# Kronos-India Stock Price Prediction Demo

This notebook demonstrates how to use the fine-tuned Kronos model for Indian stock market predictions.

## Overview

The Kronos-India model is a fine-tuned version of the Kronos Foundation Model specifically adapted for Indian stock market data (NSE/BSE). This demo shows:

1. Loading the fine-tuned model and components
2. Making predictions for Indian stocks
3. Evaluating prediction accuracy
4. Visualizing results

## Setup and Imports

In [None]:
# Import necessary libraries
import sys
import os
import torch
import numpy as np
import pandas as pd
import pickle
import json
import matplotlib.pyplot as plt
import seaborn as sns
from datetime import datetime, timedelta
import yfinance as yf
from sklearn.metrics import mean_squared_error, mean_absolute_error, r2_score
import warnings
warnings.filterwarnings('ignore')

# Add Kronos to path
sys.path.append('/home/z/my-project/Kronos')

# Import Kronos model
from model.kronos import Kronos

# Set up plotting
plt.style.use('seaborn-v0_8')
sns.set_palette("husl")
%matplotlib inline

print("Setup completed successfully!")

## Configuration

In [None]:
# Configuration
CONFIG = {
    'model_path': '/home/z/my-project/indian_market/checkpoints/fine_tuned/Kronos-India-small_best.pth',
    'tokenizer_path': '/home/z/my-project/indian_market/datasets/processed/kronos_tokenizer.pkl',
    'scalers_path': '/home/z/my-project/indian_market/datasets/processed/scalers.pkl',
    'data_path': '/home/z/my-project/indian_market/datasets/processed/ohlcv_data.csv',
    'symbols': ['RELIANCE.NS', 'TCS.NS', 'INFY.NS', 'HDFCBANK.NS'],
    'sequence_length': 512,
    'prediction_steps': 10,
    'device': 'cuda' if torch.cuda.is_available() else 'cpu'
}

print(f"Using device: {CONFIG['device']}")
print(f"Available symbols: {CONFIG['symbols']}")

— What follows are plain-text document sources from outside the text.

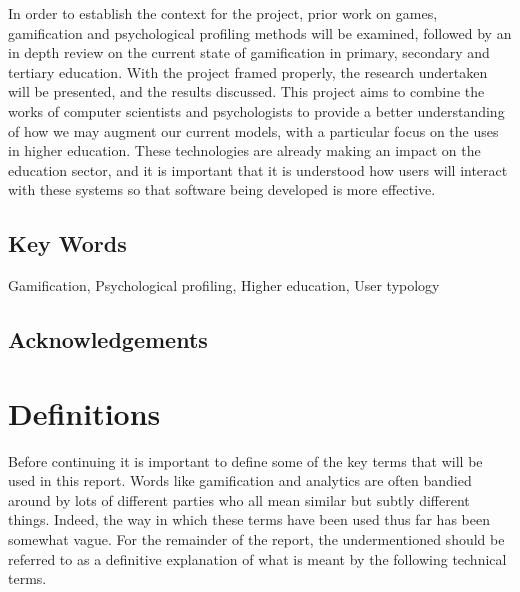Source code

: \documentclass[12pt,a4paper,twoside]{report}
\begin{document}
In order to establish the context for the project, prior work on games, gamification and psychological profiling methods will be examined, followed by an in depth review on the current state of gamification in primary, secondary and tertiary education. With the project framed properly, the research undertaken will be presented, and the results discussed. This project aims to combine the works of computer scientists and psychologists to provide a better understanding of how we may augment our current models, with a particular focus on the uses in higher education. These technologies are already making an impact on the education sector, and it is important that it is understood how users will interact with these systems so that software being developed is more effective.

\section{Key Words}
Gamification, Psychological profiling, Higher education, User typology

\section{Acknowledgements}

\chapter{Definitions}
Before continuing it is important to define some of the key terms that will be used in this report. Words like gamification and analytics are often bandied around by lots of different parties who all mean similar but subtly different things. Indeed, the way in which these terms have been used thus far has been somewhat vague. For the remainder of the report, the undermentioned should be referred to as a definitive explanation of what is meant by the following technical terms.
\end{document}
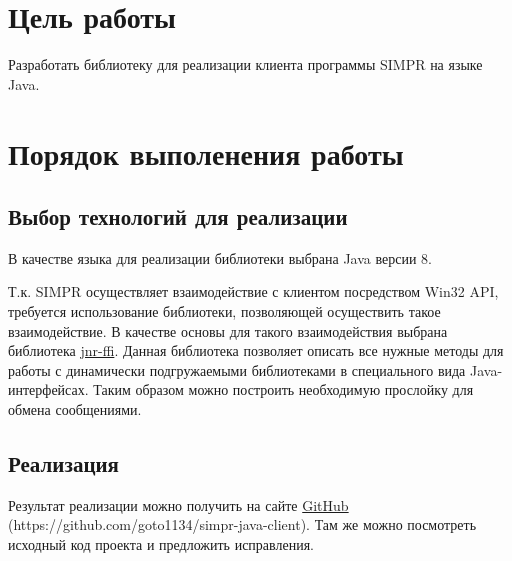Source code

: 	\section{Цель работы}
	Разработать библиотеку для реализации клиента программы SIMPR на языке Java.
		
	\section{Порядок выполенения работы}
 		\subsection{Выбор технологий для реализации}
 			В качестве языка для реализации библиотеки выбрана Java версии 8. 
		   
			Т.к. SIMPR осуществляет взаимодействие с клиентом посредством Win32 API, требуется использование библиотеки, позволяющей осуществить такое взаимодействие. 
			В качестве основы для такого взаимодействия выбрана библиотека \href{https://github.com/jnr/jnr-ffi}{jnr-ffi}.
			Данная библиотека позволяет описать все нужные методы для работы с динамически подгружаемыми библиотеками в специального вида Java-интерфейсах. 
			Таким образом можно построить необходимую прослойку для обмена сообщениями.

	 	\subsection{Реализация}
	 		Результат реализации можно получить на сайте \href{https://github.com/goto1134/simpr-java-client}{GitHub} (https://github.com/goto1134/simpr-java-client). 
	 		Там же можно посмотреть исходный код проекта и предложить исправления.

## Load Model and Components

In [None]:
class KronosPredictor:
    """Prediction class for fine-tuned Kronos model."""
    
    def __init__(self, config):
        self.config = config
        self.model = None
        self.tokenizer = None
        self.scalers = None
    
    def load_model(self):
        """Load the fine-tuned model."""
        print("Loading model...")
        checkpoint = torch.load(self.config['model_path'], map_location=self.config['device'])
        self.model = Kronos()
        self.model.load_state_dict(checkpoint['model_state_dict'])
        self.model.to(self.config['device'])
        self.model.eval()
        print(f"Model loaded successfully! Best validation loss: {checkpoint.get('val_loss', 'N/A')}")
    
    def load_tokenizer(self):
        """Load the tokenizer."""
        print("Loading tokenizer...")
        with open(self.config['tokenizer_path'], 'rb') as f:
            self.tokenizer = pickle.load(f)
        print("Tokenizer loaded successfully!")
    
    def load_scalers(self):
        """Load the scalers."""
        print("Loading scalers...")
        with open(self.config['scalers_path'], 'rb') as f:
            self.scalers = pickle.load(f)
        print("Scalers loaded successfully!")

# Initialize predictor
predictor = KronosPredictor(CONFIG)

# Load all components
predictor.load_model()
predictor.load_tokenizer()
predictor.load_scalers()

print("\nAll components loaded successfully!")

## Load and Explore Data

In [None]:
# Load processed data
print("Loading processed data...")
data = pd.read_csv(CONFIG['data_path'])
data['timestamp'] = pd.to_datetime(data['timestamp'])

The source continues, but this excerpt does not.